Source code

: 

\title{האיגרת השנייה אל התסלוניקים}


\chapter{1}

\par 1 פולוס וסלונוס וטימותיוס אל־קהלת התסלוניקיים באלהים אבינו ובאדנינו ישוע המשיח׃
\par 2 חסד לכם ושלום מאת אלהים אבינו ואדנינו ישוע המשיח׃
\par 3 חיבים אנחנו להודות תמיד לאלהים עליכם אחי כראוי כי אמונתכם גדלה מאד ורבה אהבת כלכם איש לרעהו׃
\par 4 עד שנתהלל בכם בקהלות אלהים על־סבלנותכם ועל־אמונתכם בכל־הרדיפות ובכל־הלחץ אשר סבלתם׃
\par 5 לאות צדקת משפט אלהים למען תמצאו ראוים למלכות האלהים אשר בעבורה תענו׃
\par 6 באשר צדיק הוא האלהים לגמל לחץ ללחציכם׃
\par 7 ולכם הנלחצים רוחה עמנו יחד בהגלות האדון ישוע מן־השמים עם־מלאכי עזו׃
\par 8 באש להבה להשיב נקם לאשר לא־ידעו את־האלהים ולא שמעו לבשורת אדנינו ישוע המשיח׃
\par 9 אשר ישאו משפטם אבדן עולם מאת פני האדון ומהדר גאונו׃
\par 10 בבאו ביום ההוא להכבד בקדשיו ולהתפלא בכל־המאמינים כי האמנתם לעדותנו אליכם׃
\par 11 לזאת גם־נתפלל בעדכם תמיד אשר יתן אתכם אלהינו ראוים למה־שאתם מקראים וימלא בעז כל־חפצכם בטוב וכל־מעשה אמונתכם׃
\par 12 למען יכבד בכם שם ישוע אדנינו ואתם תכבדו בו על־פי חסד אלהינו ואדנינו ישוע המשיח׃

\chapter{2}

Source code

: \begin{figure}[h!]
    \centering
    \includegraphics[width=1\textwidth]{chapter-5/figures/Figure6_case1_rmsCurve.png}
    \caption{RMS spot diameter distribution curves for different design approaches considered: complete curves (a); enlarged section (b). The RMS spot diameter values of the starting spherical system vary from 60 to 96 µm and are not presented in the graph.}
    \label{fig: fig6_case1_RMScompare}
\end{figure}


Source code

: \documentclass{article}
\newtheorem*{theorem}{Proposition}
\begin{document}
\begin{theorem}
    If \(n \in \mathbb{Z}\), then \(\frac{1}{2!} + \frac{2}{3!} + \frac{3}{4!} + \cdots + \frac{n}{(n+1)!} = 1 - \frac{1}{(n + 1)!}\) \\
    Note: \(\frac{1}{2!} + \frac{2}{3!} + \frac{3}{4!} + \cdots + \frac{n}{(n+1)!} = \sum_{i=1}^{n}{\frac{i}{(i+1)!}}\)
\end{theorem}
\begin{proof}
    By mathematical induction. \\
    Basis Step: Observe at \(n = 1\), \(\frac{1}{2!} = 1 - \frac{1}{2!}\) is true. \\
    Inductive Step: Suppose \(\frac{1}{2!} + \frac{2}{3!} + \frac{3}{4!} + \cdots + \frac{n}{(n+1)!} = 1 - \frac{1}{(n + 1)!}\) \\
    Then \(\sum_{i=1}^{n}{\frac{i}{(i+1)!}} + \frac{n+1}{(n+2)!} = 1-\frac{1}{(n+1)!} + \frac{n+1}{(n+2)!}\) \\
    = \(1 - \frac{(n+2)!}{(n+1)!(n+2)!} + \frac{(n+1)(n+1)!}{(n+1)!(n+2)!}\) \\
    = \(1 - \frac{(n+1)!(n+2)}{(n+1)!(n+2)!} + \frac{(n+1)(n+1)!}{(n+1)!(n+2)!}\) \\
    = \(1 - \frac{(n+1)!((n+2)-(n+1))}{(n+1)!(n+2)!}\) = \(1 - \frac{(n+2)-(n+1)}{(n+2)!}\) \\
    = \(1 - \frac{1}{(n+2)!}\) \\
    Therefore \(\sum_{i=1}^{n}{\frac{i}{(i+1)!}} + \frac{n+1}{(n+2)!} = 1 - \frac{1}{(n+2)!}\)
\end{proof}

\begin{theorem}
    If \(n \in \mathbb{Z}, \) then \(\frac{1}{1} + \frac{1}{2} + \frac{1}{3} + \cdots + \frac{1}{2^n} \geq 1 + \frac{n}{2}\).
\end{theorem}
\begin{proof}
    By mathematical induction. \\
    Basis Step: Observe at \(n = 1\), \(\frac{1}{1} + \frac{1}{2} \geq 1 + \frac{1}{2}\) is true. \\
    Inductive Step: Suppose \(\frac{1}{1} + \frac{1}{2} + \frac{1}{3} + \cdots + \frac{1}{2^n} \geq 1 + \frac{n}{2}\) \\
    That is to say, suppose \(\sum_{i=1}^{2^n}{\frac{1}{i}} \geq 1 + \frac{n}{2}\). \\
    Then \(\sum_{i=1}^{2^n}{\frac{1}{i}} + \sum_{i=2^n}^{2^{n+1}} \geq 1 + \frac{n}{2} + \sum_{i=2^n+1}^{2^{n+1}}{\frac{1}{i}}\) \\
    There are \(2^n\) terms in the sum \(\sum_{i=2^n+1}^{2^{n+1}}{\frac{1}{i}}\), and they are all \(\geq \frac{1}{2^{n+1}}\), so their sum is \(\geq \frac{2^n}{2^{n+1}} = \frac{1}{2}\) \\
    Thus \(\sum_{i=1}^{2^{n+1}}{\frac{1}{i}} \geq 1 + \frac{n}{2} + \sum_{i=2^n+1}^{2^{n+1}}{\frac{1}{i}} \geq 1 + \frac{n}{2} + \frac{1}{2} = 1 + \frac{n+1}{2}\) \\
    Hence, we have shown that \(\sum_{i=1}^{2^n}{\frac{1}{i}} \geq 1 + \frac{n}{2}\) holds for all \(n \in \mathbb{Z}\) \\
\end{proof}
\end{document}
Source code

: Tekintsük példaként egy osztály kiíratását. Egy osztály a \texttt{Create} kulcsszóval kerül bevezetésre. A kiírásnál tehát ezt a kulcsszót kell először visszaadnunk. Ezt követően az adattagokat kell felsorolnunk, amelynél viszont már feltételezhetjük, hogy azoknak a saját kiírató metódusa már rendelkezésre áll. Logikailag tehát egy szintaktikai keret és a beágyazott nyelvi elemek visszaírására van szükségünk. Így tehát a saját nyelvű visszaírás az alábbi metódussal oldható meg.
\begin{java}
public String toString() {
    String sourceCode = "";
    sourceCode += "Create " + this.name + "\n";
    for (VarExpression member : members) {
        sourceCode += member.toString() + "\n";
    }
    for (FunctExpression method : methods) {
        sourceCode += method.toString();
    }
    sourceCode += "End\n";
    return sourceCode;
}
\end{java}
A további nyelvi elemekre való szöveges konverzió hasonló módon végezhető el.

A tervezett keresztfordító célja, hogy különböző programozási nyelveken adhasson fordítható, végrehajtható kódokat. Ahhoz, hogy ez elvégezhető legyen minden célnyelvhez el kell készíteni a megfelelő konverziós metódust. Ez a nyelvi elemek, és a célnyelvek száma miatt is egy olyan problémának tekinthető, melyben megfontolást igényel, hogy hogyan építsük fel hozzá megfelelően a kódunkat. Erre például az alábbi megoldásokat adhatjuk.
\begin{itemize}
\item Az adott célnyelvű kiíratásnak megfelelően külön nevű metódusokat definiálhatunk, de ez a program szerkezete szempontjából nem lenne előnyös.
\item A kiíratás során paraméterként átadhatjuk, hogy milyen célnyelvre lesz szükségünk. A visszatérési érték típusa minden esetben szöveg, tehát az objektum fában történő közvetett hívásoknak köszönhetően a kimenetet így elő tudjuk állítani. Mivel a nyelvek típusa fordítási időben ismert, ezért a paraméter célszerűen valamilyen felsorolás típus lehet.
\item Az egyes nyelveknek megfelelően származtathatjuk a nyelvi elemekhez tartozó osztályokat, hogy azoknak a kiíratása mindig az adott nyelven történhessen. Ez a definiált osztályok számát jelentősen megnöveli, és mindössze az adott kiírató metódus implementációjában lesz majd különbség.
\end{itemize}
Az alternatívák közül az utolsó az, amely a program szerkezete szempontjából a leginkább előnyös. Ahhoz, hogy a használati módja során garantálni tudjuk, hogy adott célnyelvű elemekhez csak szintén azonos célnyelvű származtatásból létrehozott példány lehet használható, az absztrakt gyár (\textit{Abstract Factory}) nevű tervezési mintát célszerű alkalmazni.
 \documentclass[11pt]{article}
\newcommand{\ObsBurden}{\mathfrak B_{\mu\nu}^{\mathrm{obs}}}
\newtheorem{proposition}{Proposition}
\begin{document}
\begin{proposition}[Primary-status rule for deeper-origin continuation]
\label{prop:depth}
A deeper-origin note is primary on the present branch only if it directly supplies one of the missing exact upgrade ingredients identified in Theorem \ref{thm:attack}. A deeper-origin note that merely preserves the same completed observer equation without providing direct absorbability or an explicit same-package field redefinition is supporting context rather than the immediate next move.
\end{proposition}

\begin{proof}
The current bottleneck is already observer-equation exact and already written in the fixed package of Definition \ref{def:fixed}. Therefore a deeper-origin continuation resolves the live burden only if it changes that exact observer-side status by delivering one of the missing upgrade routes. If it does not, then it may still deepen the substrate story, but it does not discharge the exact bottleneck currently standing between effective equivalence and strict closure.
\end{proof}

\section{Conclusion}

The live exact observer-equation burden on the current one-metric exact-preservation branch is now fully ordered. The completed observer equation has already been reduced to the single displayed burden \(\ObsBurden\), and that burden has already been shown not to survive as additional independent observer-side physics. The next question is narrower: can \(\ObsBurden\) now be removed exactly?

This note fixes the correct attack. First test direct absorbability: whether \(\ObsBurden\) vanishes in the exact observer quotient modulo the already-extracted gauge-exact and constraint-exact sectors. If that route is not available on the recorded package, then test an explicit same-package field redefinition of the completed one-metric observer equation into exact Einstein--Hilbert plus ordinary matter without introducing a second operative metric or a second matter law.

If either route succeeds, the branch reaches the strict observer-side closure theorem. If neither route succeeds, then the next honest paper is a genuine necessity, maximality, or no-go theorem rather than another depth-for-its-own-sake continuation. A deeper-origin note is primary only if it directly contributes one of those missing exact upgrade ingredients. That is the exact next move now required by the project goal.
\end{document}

**What the exercise asks:** The answer must be every line from the entries above that holds the string "kell".

**Task answer:**
: Tekintsük példaként egy osztály kiíratását. Egy osztály a \texttt{Create} kulcsszóval kerül bevezetésre. A kiírásnál tehát ezt a kulcsszót kell először visszaadnunk. Ezt követően az adattagokat kell felsorolnunk, amelynél viszont már feltételezhetjük, hogy azoknak a saját kiírató metódusa már rendelkezésre áll. Logikailag tehát egy szintaktikai keret és a beágyazott nyelvi elemek visszaírására van szükségünk. Így tehát a saját nyelvű visszaírás az alábbi metódussal oldható meg.
A tervezett keresztfordító célja, hogy különböző programozási nyelveken adhasson fordítható, végrehajtható kódokat. Ahhoz, hogy ez elvégezhető legyen minden célnyelvhez el kell készíteni a megfelelő konverziós metódust. Ez a nyelvi elemek, és a célnyelvek száma miatt is egy olyan problémának tekinthető, melyben megfontolást igényel, hogy hogyan építsük fel hozzá megfelelően a kódunkat. Erre például az alábbi megoldásokat adhatjuk.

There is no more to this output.